Fluoxetine is a new antidepressant which enhances serotoninergic neurotransmission through potent and selective inhibition of neuronal reuptake of serotonin. Metabolism by N-desmethylation occurs in man yielding desmethylfluoxetine, which also inhibits serotonin reuptake. Both the parent compound and metabolite possess elimination half-lives of several days facilitating the maintenance of steady-state plasma concentrations during long term treatment. Fluoxetine has overall therapeutic efficacy comparable with imipramine, amitriptyline and doxepin in patients with unipolar depression treated for 5 to 6 weeks, although it may be less effective than tricyclic antidepressants in relieving sleep disorders in depressed patients. Geriatric patients also responded as well to Fluoxetine as to doxepin. The symptomatic improvement in patients with unipolar depression during short term Fluoxetine treatment has been satisfactorily maintained when therapy was extended for at least 6 months: the relapse rate was low and similar to that of imipramine. Preliminary data have shown that patients with bipolar depression gained similar therapeutic benefit from Fluoxetine or imipramine. Other preliminary trials have indicated that Fluoxetine may be useful in obsessive-compulsive disorders. Usual doses of Fluoxetine cause significantly fewer anticholinergic-type side effects than tricyclic antidepressants. Nausea, nervousness and insomnia are the most frequently reported fluoxetine-related adverse effects, but these have usually not been severe. Therapeutic doses of Fluoxetine do not affect cardiac conduction intervals in patients without pre-existing cardiovascular disease and Fluoxetine has been relatively safe in the small number of patients who have taken overdoses. It has not been clearly established whether some types of depression may respond more readily to Fluoxetine than other antidepressants, and its overall therapeutic efficacy has not been compared with other second generation antidepressants. Thus, with its different and perhaps improved side effect profile compared with older tricyclic antidepressants, Fluoxetine offers properties that could be used to advantage in many patients with depression.

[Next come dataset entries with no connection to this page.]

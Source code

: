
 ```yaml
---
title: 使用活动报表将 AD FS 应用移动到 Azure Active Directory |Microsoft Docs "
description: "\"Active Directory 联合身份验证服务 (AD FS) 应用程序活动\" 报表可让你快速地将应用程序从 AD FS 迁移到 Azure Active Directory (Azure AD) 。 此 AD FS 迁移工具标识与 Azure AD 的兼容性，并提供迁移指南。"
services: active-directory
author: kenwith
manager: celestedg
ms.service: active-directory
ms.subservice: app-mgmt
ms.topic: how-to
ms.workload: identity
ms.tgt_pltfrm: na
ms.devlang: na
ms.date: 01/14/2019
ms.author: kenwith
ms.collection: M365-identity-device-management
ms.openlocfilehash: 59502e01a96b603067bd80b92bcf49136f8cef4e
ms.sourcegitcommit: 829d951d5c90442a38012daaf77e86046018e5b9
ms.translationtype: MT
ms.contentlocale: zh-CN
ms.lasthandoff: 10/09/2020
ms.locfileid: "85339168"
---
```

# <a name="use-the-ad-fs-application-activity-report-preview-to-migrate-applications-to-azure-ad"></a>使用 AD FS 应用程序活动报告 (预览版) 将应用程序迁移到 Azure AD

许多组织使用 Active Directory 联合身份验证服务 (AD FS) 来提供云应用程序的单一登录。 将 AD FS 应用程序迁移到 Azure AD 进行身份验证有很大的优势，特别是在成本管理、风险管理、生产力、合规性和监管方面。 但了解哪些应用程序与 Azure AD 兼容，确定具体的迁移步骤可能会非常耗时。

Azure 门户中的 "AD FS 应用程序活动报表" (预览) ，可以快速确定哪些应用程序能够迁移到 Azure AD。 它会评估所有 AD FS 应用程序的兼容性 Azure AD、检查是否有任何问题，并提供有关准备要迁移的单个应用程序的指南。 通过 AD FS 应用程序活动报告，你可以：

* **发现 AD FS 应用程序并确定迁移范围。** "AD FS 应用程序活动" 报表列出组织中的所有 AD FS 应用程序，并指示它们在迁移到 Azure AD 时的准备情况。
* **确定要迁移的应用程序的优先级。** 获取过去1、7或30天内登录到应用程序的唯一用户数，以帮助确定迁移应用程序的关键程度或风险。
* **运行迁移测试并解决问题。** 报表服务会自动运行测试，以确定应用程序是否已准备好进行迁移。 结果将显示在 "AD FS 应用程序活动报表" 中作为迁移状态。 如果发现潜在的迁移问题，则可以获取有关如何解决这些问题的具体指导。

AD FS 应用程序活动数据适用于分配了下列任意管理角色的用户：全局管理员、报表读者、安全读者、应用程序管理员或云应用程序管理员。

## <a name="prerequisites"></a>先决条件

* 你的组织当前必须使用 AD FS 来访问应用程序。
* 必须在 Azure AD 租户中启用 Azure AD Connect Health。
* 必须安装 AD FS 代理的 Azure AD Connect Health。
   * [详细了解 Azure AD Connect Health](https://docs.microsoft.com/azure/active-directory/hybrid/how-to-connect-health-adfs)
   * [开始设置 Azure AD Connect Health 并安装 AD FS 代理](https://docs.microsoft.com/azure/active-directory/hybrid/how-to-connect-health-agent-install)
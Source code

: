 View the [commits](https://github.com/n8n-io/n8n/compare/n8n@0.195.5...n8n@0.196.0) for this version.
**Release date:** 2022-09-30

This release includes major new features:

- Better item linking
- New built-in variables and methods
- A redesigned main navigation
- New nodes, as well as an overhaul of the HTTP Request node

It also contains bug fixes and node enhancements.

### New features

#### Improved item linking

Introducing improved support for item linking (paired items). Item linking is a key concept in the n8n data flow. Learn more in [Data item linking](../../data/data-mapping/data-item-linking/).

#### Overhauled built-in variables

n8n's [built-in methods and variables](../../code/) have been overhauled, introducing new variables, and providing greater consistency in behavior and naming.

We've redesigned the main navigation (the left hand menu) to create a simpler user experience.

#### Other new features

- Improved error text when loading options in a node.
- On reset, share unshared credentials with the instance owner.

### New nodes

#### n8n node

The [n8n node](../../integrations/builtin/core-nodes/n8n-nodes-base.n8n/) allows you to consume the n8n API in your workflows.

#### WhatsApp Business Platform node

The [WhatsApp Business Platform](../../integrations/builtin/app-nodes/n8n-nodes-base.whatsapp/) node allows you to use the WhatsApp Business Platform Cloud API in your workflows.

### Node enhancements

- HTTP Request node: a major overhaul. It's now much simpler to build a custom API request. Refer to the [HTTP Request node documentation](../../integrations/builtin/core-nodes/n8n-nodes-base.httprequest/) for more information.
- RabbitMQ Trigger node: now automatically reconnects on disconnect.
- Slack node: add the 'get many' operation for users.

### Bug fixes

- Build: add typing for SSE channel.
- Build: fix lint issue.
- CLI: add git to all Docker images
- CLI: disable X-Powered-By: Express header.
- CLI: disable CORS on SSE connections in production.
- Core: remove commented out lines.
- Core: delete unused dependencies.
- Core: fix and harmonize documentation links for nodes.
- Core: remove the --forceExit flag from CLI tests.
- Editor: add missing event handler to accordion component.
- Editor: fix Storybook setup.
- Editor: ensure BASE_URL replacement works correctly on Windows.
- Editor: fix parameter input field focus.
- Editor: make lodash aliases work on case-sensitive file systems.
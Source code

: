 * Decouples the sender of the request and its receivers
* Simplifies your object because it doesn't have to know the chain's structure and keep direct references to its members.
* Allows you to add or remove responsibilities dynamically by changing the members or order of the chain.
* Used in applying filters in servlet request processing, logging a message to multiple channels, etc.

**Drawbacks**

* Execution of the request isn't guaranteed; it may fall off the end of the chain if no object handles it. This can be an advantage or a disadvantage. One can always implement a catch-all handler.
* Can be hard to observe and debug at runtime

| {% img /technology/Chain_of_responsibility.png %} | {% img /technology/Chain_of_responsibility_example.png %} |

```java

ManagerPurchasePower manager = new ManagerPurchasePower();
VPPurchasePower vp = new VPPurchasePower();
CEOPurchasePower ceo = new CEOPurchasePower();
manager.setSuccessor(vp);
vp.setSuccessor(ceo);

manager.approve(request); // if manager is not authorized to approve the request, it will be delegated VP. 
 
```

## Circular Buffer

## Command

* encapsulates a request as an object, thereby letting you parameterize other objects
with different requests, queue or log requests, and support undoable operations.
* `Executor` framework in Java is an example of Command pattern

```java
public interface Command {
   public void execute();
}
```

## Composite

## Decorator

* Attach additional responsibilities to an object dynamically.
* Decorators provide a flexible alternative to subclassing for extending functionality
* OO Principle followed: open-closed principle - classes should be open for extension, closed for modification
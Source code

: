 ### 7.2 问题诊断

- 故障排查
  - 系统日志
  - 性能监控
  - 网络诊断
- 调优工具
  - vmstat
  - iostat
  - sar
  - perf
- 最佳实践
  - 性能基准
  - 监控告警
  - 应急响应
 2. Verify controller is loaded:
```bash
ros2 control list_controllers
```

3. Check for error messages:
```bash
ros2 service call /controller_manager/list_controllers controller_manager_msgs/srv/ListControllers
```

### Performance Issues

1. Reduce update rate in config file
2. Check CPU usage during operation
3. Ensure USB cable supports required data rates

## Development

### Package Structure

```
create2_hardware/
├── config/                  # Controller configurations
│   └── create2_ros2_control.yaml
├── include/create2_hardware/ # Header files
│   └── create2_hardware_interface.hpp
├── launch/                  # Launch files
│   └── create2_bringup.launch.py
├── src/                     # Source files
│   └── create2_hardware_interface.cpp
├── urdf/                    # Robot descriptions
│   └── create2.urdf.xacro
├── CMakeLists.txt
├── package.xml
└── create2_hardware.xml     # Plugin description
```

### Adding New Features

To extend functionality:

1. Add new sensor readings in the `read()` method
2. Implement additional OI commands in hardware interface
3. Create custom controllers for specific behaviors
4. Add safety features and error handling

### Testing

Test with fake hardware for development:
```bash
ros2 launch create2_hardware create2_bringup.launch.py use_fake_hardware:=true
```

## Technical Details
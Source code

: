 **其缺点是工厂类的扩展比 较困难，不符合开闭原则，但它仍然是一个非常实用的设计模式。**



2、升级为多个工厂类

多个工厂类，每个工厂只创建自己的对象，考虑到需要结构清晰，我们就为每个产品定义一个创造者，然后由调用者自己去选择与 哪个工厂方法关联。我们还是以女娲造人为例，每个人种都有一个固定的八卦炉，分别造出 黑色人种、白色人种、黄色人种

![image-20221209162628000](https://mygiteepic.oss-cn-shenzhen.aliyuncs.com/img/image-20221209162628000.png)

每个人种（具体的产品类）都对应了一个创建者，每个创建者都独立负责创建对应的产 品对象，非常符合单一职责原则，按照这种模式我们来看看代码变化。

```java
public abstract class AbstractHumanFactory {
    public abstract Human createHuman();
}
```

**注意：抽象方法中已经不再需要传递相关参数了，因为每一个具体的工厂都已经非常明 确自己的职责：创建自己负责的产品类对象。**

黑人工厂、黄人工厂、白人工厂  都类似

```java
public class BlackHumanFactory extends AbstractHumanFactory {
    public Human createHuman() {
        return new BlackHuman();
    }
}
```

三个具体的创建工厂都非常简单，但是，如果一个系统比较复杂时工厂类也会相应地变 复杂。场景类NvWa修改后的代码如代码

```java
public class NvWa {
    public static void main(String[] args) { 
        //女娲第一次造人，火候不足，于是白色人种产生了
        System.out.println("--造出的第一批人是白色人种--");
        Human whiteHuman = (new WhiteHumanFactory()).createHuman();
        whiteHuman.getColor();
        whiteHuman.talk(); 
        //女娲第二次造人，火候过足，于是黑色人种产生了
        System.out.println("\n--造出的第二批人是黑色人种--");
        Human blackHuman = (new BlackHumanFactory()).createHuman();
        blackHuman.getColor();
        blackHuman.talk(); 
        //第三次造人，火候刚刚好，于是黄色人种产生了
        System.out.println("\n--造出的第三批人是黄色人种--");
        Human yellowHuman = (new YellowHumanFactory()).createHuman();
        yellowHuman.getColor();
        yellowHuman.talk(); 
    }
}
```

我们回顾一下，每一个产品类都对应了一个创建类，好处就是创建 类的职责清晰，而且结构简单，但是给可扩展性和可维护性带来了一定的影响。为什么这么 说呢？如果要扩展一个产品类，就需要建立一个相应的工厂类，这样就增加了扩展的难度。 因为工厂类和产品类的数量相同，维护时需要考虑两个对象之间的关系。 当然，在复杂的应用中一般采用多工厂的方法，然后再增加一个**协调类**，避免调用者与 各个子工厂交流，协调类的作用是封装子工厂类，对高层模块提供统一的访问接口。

Prozac (Fluoxetine, Lilly 110140), the first selective serotonin uptake inhibitor and an antidepressant drug: twenty years since its first publication
Life Sci 1995;57(5):411-41.PMID:7623609DOI:10.1016/0024-3205(95)00209-o.
In this review, we describe the evolutionary process involved in the discovery of the selective 5-HT uptake inhibitor, Fluoxetine, and summarize some of the large body of scientific research performed on Fluoxetine in the 20 years since the first publication. The historical background of the proposed involvement of 5-HT in psychiatric disorders and the activity of tricyclic antidepressants in depression is reviewed. The effects of Fluoxetine in various in vitro assays and in animal studies including receptor down-regulation, neurochemical and behavioral models are summarized. In addition, the clinical effectiveness of Fluoxetine in depression and obsessive compulsive disorders and its potential use in other disorders are examined.
Case history: the discovery of Fluoxetine hydrochloride (Prozac)
Nat Rev Drug Discov 2005 Sep;4(9):764-74.PMID:16121130DOI:10.1038/nrd1821.
In the early 1970s, evidence of the role of serotonin (5-hydroxytryptamine or 5-HT) in depression began to emerge and the hypothesis that enhancing 5-HT neurotransmission would be a viable mechanism to mediate antidepressant response was put forward. On the basis of this hypothesis, efforts to develop agents that inhibit the uptake of 5-HT from the synaptic cleft were initiated. These studies led to the discovery and development of the selective serotonin-reuptake inhibitor Fluoxetine hydrochloride (Prozac; Eli Lilly), which was approved for the treatment of depression by the US FDA in 1987. Here, we summarize this research and discuss the many challenges that we encountered during the development of Fluoxetine hydrochloride, which has now been widely acknowledged as a breakthrough drug for depression.